Mr. Ma displays few regrets for his aggressive approach. In regard to the
2011 episode, he compared his decisions with those made by Deng Xiaoping,
China’s paramount leader during the government’s deadly crackdown on
Tiananmen Square protesters on June 4, 1989, which is widely referred to
in China as the “6/4 incident.”

“As a company C.E.O., no matter if it’s the Alibaba incident, no matter if
it’s splitting off Alipay, at that point, it’s just like Deng Xiaoping
during 6/4,” Mr. Ma was quoted as saying in Hong Kong’s South China
Morning Post in July. “As the country’s highest decision maker, he
demanded stability. He needed to make this kind of cruel decision.”

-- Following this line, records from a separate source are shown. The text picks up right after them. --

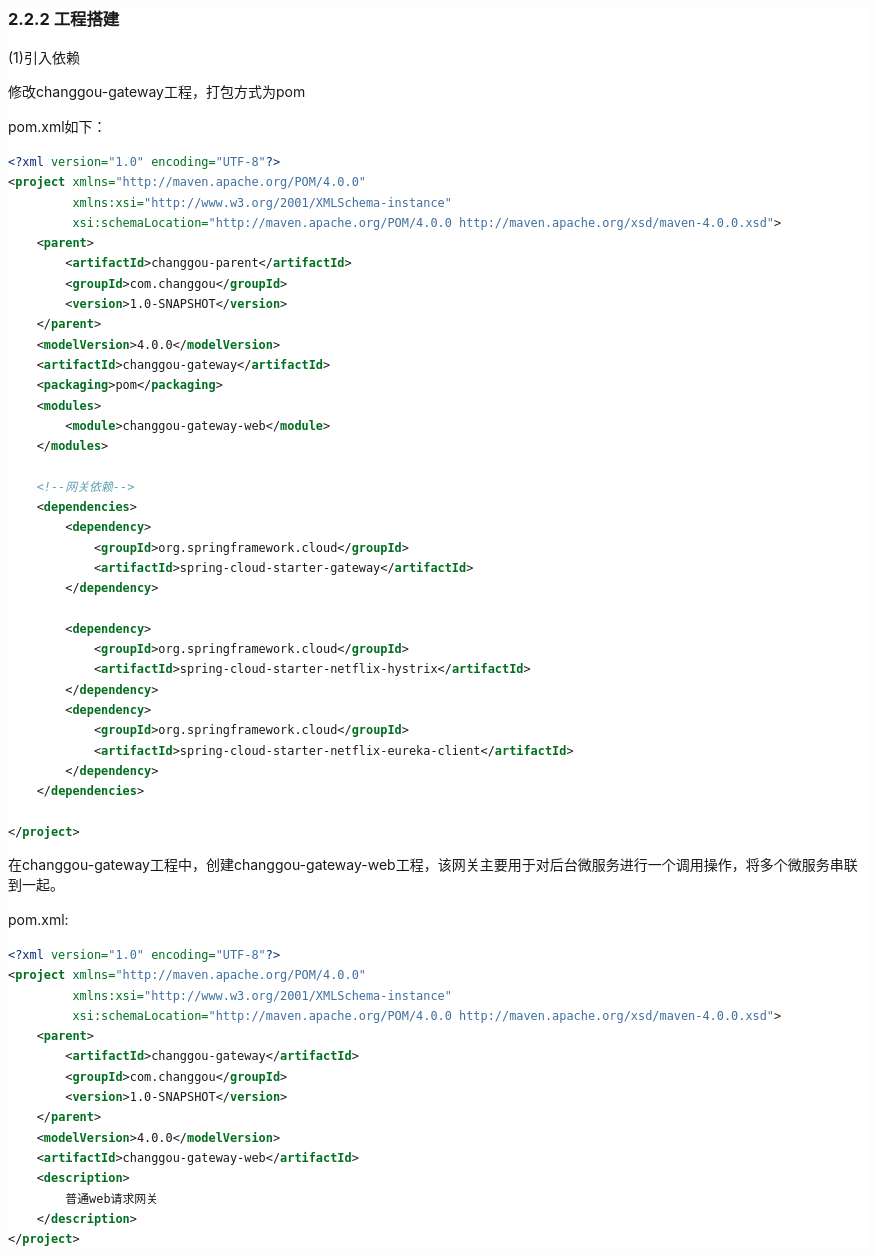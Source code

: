 ### 2.2.2 工程搭建

(1)引入依赖

修改changgou-gateway工程，打包方式为pom

pom.xml如下：

```xml
<?xml version="1.0" encoding="UTF-8"?>
<project xmlns="http://maven.apache.org/POM/4.0.0"
         xmlns:xsi="http://www.w3.org/2001/XMLSchema-instance"
         xsi:schemaLocation="http://maven.apache.org/POM/4.0.0 http://maven.apache.org/xsd/maven-4.0.0.xsd">
    <parent>
        <artifactId>changgou-parent</artifactId>
        <groupId>com.changgou</groupId>
        <version>1.0-SNAPSHOT</version>
    </parent>
    <modelVersion>4.0.0</modelVersion>
    <artifactId>changgou-gateway</artifactId>
    <packaging>pom</packaging>
    <modules>
        <module>changgou-gateway-web</module>
    </modules>

    <!--网关依赖-->
    <dependencies>
        <dependency>
            <groupId>org.springframework.cloud</groupId>
            <artifactId>spring-cloud-starter-gateway</artifactId>
        </dependency>

        <dependency>
            <groupId>org.springframework.cloud</groupId>
            <artifactId>spring-cloud-starter-netflix-hystrix</artifactId>
        </dependency>
        <dependency>
            <groupId>org.springframework.cloud</groupId>
            <artifactId>spring-cloud-starter-netflix-eureka-client</artifactId>
        </dependency>
    </dependencies>

</project>
```

在changgou-gateway工程中，创建changgou-gateway-web工程，该网关主要用于对后台微服务进行一个调用操作，将多个微服务串联到一起。

pom.xml:

```xml
<?xml version="1.0" encoding="UTF-8"?>
<project xmlns="http://maven.apache.org/POM/4.0.0"
         xmlns:xsi="http://www.w3.org/2001/XMLSchema-instance"
         xsi:schemaLocation="http://maven.apache.org/POM/4.0.0 http://maven.apache.org/xsd/maven-4.0.0.xsd">
    <parent>
        <artifactId>changgou-gateway</artifactId>
        <groupId>com.changgou</groupId>
        <version>1.0-SNAPSHOT</version>
    </parent>
    <modelVersion>4.0.0</modelVersion>
    <artifactId>changgou-gateway-web</artifactId>
    <description>
        普通web请求网关
    </description>
</project>
```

As the company moves toward an initial public offering, Mr. Ma seems
focused on his legacy.

He remains a hands-on executive chairman and oversees strategy at Alibaba,
but in May 2013 he stepped down from his role as chief executive. The next
day, he announced that he had been appointed the chairman of the Nature
Conservancy’s board of directors for China. He has grown increasingly
concerned over rampant pollution of the soil and water in China, something
he has partly blamed for his father-in-law’s recent death from cancer.

In late April, Mr. Ma and Mr. Tsai, a co-founder, announced that they
would donate shares representing 2 percent of Alibaba’s stock — a grant
worth several billion dollars — to charitable trusts that would finance
initiatives in the environment, medicine and education. Such a large
donation is seldom seen in China, and the move was cheered by other
prominent philanthropists, including Mr. Gates of Microsoft, Warren E.
Buffett and Michael Bloomberg, the former mayor of New York.

Mr. Ma “wasn’t the type of person who starts a business keeping 90 percent
of the equity for himself and really hoarding all of the wealth and
riches,” said one Western executive who has known him for over a decade,
declining to be named because of his company’s policy against speaking
publicly about business contacts.

“In the earliest days, when Alibaba.com was first forming, he was giving
equity to all of the high school students who were working with him,” said
the executive. “He was bringing everyone along.”

Shanshan Wang contributed research from Beijing. Neil Gough reported from
 Hong Kong, and Alexandra Stevenson from New York.